If the Audit Committee refuses to ratify the transaction, it becomes voidable at the option of the Committee. This means the company may choose to rescind the transaction.
In cases where the transaction involves a director or has been authorized by a director, such individual may be required to indemnify the company for any losses arising from the transaction. This provision reinforces accountability and discourages non-compliance.
While ratification provides a corrective mechanism, reliance on it should be minimized through strong internal controls and governance practices.
Companies should implement systems to track RPTs on a real-time basis to ensure timely identification and approval.
Setting internal thresholds below the regulatory limit can act as an early warning system and help prevent breaches.
A structured pre-clearance mechanism for all RPTs should be established to ensure that transactions are approved before execution.
Regular review by the Company Secretary or Compliance Officer is essential to identify gaps, strengthen processes, and ensure adherence to regulatory requirements.
The ratification of Related Party Transactions under the SEBI (Listing Obligations and Disclosure Requirements) Regulations, 2015 is a carefully structured exception that allows companies to regularize genuine lapses while maintaining governance standards. However, it is not intended to replace the requirement of prior approval.

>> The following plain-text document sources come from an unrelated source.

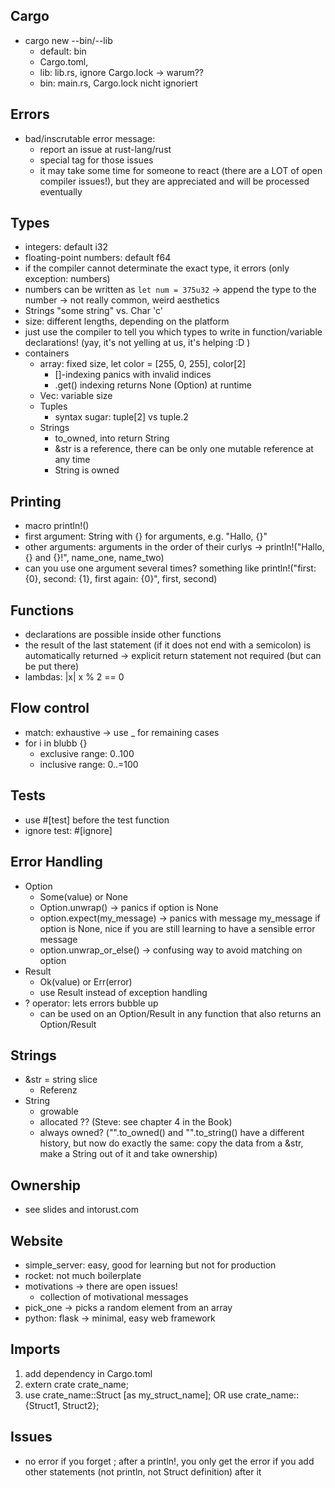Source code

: Cargo
-----
- cargo new --bin/--lib
	- default: bin
	- Cargo.toml, 
	- lib: lib.rs, ignore Cargo.lock -> warum??
	- bin: main.rs, Cargo.lock nicht ignoriert

Errors
-----
- bad/inscrutable error message:
	- report an issue at rust-lang/rust
	- special tag for those issues
	- it may take some time for someone to react (there are a LOT of open compiler issues!), but they are appreciated and will be processed eventually

Types
-----
- integers: default i32
- floating-point numbers: default f64
- if the compiler cannot determinate the exact type, it errors (only exception: numbers)
- numbers can be written as `let num = 375u32` -> append the type to the number -> not really common, weird aesthetics
- Strings "some string" vs. Char 'c'
- size: different lengths, depending on the platform
- just use the compiler to tell you which types to write in function/variable declarations! (yay, it's not yelling at us, it's helping :D )
- containers
	- array: fixed size, let color = [255, 0, 255], color[2]
		- []-indexing panics with invalid indices
		- .get() indexing returns None (Option) at runtime
	- Vec<T>: variable size
	- Tuples
		- syntax sugar: tuple[2] vs tuple.2
	- Strings
		- to_owned, into return String
		- &str is a reference, there can be only one mutable reference at any time
		- String is owned

Printing
-------
- macro println!()
- first argument: String with {} for arguments, e.g. "Hallo, {}"
- other arguments: arguments in the order of their curlys -> println!("Hallo, {} and {}!", name_one, name_two)
- can you use one argument several times? something like println!("first: {0}, second: {1}, first again: {0}", first, second)

Functions
--------
- declarations are possible inside other functions
- the result of the last statement (if it does not end with a semicolon) is automatically returned -> explicit return statement not required (but can be put there)
- lambdas: |x| x % 2 == 0

Flow control
-----------
- match: exhaustive -> use _ for remaining cases
- for i in blubb {}
	- exclusive range: 0..100
	- inclusive range: 0..=100

Tests
-----
- use #[test] before the test function
- ignore test: #[ignore]

Error Handling
--------------
- Option
	- Some(value) or None
	- Option.unwrap() -> panics if option is None
	- option.expect(my_message) -> panics with message my_message if option is None, nice if you are still learning to have a sensible error message
	- option.unwrap_or_else() -> confusing way to avoid matching on option
- Result
	- Ok(value) or Err(error)
	- use Result instead of exception handling
- ? operator: lets errors bubble up
	- can be used on an Option/Result in any function that also returns an Option/Result

Strings
-------
- &str = string slice
	- Referenz
- String
	- growable
	- allocated ?? (Steve: see chapter 4 in the Book)
	- always owned? ("".to_owned() and "".to_string() have a different history, but now do exactly the same: copy the data from a &str, make a String out of it and take ownership)

Ownership
--------
- see slides and intorust.com

Website
------
- simple_server: easy, good for learning but not for production
- rocket: not much boilerplate
- motivations -> there are open issues!
	- collection of motivational messages
- pick_one -> picks a random element from an array
- python: flask -> minimal, easy web framework

Imports
------
1. add dependency in Cargo.toml
2. extern crate crate_name;
3. use crate_name::Struct [as my_struct_name]; OR use crate_name::{Struct1, Struct2};


Issues
-----
- no error if you forget ; after a println!, you only get the error if you add other statements (not println, not Struct definition) after it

Companies must therefore adopt a proactive approach by strengthening internal controls, ensuring timely approvals, and fostering a culture of compliance. Effective implementation of these measures will not only ensure regulatory adherence but also enhance stakeholder confidence and corporate credibility.
The contents of this document are based on the provisions of the SEBI (Listing Obligations and Disclosure Requirements) Regulations, 2015 and other applicable laws as on the date of writing. While every effort has been made to ensure accuracy and completeness, no responsibility is assumed for any errors or omissions. Readers are advised to refer to the relevant statutory provisions and seek professional advice before acting on the basis of this information. This document is not intended to constitute legal advice, and no liability is accepted for any consequences arising from its use.